Felicidade não é um conceito negativo, a ausência de insatisfação, de sentimento podre ou perverso, um não-ter-do-que-se-queixar ou um sei-lá-acordei-feliz-hoje. Nem um gosto bom de ter conquistado o que se queria, ou se pensava que queria. Felicidade é, antes, um conceito positivo. Exige uma ação de quem a quer.  Um ato cujo significante se expressa por alguma palavra que termine em ar, er, ir. Estar feliz é deliberadamente se iludir com uma imagem do mundo que não é a real – nem racional, portanto. Se pensar como alguém que tem qualquer relevância no andamento geral das coisas.
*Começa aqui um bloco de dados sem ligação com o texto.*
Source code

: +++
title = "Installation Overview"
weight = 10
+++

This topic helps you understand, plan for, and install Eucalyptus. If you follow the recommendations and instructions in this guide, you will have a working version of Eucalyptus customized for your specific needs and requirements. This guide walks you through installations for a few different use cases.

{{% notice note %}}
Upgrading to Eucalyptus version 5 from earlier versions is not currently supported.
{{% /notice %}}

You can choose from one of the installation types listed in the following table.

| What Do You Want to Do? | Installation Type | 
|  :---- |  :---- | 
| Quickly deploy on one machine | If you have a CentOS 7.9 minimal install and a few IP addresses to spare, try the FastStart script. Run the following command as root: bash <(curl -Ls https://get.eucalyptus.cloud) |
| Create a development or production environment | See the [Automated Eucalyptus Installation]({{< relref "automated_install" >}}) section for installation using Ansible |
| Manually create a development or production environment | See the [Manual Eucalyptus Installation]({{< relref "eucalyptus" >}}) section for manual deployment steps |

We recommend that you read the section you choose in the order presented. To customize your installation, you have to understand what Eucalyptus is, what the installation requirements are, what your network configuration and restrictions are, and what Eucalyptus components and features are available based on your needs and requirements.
Acreditar que a vida não é sofrimento desde quando damos o primeiro até quando dermos o último de todos os respiros. Felicidade é aceitar e seguir a doutrina do mundo aquele em que as pessoas não morrem, nem vão pra longe, nem não nos gostam e nem não são nossas amigas. Nem não querem nos ouvir falar de nossos duvidosos problemas morais, sociais e intrapessoais e nem dão a mínima pro que temos a contar-lhes em sábados à noite. É botar os fones de ouvido e se privar de toda a vida que é a mais de 1cm do corpo. Acordar não querendo tê-lo feito, sair querendo voltar, voltar querendo sair. E se satisfazer com o que há de mais podre em cada âmbito que a vontade atinge. Ignorância é felicidade. A realidade é precária.